And that wisdom would be, Do your homework!

I came across some lesson for life this week, that I thought were pretty cool. (Still do.)

And, thinking them to be original to my source, I asked his permission to reprint them here. He agreed. They were purportedly given by a dying man to my source in person. He posted them on a limited access LinkedIn discussion group. I copied them to this post, really pleased with myself.

It hadn’t crossed my mind to check for duplicate content elsewhere on the net. So much for my journalistic skills.

Turns out the words of wisdom didn’t belong to my source at all. As point out by an old friend of mine, the words were originally posted by Regina Brett in 2001 when she turned 45, and expanded in 2006 when she turned 50. No deathbed, no dying man, in fact no man at all, but a woman, and a live one at that.

I’d failed to do my homework, albeit negligently. A check for duplicate content on the web reveals no less than 21 links containing the same content. Snopes has the real source and story documented.

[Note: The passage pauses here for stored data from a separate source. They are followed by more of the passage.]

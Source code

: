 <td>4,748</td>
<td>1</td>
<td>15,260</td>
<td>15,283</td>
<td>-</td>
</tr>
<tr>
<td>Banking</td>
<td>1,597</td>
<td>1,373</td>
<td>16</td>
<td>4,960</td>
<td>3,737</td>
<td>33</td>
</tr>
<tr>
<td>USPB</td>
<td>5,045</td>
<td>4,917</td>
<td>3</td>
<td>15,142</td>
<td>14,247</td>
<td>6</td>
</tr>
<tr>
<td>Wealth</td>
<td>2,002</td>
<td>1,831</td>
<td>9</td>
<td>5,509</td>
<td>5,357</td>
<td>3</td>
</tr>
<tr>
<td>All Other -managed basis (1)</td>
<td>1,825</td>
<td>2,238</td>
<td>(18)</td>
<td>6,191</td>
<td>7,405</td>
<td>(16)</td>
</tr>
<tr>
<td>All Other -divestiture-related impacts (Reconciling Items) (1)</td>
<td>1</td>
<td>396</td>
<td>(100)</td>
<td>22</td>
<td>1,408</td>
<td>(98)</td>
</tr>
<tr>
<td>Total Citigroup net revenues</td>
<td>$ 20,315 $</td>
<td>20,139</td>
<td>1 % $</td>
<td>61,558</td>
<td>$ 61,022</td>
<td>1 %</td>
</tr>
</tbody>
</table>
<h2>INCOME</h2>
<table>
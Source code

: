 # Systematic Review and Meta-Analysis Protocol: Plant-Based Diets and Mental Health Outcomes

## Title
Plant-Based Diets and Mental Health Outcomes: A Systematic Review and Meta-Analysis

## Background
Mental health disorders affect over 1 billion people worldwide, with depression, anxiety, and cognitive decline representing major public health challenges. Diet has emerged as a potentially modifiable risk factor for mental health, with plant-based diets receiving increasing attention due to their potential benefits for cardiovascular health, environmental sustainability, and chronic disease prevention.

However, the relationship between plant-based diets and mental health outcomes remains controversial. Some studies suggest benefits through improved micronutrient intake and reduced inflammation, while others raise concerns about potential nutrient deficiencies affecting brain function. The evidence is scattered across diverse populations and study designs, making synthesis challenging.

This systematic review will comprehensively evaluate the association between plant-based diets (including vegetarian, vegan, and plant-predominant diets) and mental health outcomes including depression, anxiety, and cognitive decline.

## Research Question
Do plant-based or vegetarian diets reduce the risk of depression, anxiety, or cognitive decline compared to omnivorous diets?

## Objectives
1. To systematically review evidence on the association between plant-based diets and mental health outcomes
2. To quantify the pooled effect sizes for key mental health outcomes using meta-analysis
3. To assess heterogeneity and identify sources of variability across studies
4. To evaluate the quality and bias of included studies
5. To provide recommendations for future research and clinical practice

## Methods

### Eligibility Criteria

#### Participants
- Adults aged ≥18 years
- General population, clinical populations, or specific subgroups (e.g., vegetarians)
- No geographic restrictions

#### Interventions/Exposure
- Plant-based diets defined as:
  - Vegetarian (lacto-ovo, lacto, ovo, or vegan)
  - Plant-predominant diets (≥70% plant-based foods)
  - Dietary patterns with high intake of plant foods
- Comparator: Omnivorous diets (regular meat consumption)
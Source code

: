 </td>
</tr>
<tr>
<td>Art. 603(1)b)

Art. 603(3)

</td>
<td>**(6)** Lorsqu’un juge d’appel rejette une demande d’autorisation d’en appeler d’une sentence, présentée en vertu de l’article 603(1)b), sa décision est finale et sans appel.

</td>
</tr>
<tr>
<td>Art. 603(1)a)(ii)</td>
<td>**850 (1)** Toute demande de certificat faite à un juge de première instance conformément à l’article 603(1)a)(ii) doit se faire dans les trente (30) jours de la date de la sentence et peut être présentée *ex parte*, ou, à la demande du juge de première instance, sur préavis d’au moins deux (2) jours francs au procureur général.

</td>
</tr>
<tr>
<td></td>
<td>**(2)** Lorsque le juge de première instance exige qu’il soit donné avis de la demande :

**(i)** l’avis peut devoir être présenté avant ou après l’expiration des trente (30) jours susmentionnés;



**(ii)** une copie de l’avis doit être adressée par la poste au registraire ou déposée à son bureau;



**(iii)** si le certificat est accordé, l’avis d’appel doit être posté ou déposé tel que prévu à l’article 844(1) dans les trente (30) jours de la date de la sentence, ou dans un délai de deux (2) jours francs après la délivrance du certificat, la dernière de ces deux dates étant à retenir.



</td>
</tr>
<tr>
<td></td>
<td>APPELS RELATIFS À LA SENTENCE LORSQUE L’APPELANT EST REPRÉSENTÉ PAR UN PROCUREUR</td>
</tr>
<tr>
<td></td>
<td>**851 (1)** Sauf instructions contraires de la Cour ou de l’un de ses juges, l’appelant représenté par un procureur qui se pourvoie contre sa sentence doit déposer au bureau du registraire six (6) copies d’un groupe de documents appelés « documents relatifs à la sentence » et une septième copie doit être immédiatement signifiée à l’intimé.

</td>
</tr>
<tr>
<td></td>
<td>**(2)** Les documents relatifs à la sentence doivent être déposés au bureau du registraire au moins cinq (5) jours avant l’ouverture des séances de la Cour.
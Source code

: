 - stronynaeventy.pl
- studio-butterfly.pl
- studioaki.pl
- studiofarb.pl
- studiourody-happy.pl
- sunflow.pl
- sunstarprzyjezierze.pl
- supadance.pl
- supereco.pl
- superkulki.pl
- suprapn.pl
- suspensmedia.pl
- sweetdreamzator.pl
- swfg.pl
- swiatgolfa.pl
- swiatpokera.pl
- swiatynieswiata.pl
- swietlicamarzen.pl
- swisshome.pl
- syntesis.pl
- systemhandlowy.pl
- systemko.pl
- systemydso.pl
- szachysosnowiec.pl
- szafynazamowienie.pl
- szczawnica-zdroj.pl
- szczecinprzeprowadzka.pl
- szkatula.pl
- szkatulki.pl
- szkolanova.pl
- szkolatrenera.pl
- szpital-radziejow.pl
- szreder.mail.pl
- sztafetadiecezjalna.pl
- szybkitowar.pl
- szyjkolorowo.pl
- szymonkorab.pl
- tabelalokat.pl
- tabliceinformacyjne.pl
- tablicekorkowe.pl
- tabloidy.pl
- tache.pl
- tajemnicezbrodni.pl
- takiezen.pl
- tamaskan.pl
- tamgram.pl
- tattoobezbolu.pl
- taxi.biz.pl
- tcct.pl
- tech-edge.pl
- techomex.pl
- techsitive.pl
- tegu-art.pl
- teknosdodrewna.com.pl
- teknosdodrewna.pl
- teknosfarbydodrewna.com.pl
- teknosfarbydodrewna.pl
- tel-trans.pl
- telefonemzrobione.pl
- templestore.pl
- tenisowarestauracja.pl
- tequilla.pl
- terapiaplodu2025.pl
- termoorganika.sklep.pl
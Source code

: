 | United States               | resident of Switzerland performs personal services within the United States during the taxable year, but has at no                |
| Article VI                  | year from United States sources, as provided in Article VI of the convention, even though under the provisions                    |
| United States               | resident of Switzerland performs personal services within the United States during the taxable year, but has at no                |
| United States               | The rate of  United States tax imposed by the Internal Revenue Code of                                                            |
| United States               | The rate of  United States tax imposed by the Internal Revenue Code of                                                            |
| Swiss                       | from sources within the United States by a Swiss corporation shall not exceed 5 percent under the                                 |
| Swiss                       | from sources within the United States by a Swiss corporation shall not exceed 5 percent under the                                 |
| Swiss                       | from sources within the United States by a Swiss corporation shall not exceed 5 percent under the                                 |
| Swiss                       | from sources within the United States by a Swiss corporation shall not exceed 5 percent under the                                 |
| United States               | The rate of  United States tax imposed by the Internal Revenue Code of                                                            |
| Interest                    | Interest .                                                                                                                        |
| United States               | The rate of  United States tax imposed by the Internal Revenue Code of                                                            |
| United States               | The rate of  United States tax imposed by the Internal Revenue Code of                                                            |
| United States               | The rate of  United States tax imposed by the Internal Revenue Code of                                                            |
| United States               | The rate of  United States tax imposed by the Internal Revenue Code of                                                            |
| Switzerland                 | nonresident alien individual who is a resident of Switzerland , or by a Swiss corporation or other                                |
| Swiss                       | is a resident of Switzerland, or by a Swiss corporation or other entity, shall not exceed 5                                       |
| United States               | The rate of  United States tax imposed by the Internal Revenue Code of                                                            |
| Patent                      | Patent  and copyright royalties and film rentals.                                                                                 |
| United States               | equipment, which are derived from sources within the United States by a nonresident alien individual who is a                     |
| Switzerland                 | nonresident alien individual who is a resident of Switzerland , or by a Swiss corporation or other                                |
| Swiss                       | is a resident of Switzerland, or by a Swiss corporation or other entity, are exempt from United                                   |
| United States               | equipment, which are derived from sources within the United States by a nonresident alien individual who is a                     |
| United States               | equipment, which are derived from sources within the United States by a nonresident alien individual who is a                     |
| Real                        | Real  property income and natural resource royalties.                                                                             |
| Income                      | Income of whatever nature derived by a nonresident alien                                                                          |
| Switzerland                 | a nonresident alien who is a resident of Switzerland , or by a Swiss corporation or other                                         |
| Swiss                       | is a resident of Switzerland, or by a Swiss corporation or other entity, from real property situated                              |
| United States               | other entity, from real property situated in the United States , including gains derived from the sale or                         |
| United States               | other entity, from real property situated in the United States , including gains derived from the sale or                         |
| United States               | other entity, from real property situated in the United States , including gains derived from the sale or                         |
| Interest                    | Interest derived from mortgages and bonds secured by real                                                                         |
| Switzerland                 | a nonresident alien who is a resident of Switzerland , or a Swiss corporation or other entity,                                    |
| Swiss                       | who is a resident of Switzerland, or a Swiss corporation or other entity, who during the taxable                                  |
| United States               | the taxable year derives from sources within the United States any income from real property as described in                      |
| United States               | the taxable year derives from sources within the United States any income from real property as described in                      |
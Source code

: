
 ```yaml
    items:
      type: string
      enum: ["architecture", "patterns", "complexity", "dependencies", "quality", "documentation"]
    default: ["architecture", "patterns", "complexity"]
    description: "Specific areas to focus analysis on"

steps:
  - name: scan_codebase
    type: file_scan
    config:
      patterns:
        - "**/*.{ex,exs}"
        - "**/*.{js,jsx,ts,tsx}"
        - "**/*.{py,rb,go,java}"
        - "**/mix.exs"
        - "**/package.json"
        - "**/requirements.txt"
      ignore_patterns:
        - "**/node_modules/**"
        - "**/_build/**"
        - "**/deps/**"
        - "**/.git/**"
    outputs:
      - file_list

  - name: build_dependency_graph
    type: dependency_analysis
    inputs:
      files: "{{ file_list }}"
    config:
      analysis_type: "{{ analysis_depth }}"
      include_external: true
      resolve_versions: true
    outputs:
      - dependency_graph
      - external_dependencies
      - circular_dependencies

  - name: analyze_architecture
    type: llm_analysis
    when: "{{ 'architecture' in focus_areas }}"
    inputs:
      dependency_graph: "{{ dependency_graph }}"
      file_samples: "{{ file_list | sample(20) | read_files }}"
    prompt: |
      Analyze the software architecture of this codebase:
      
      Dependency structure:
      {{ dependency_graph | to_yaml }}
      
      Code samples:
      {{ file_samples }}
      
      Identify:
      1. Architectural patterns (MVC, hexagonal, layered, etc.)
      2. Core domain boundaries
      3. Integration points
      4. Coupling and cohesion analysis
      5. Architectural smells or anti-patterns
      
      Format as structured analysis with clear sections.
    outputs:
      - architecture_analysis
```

So Yours Truly has had his ego chastened (quite rightly) and his confidence in the human race slightly shaken. My apologies to Regina Brett for inadvertently using her material. That’s the last time I use anyone else’s material, even with the best of intentions and all permissions given.

Hopefully the individual who passed the material on to me as his own feels similarly.

Regina’s words of wisdom are still really cool, and worth a read and a reflection. Do it. Tops marks to you, Regina.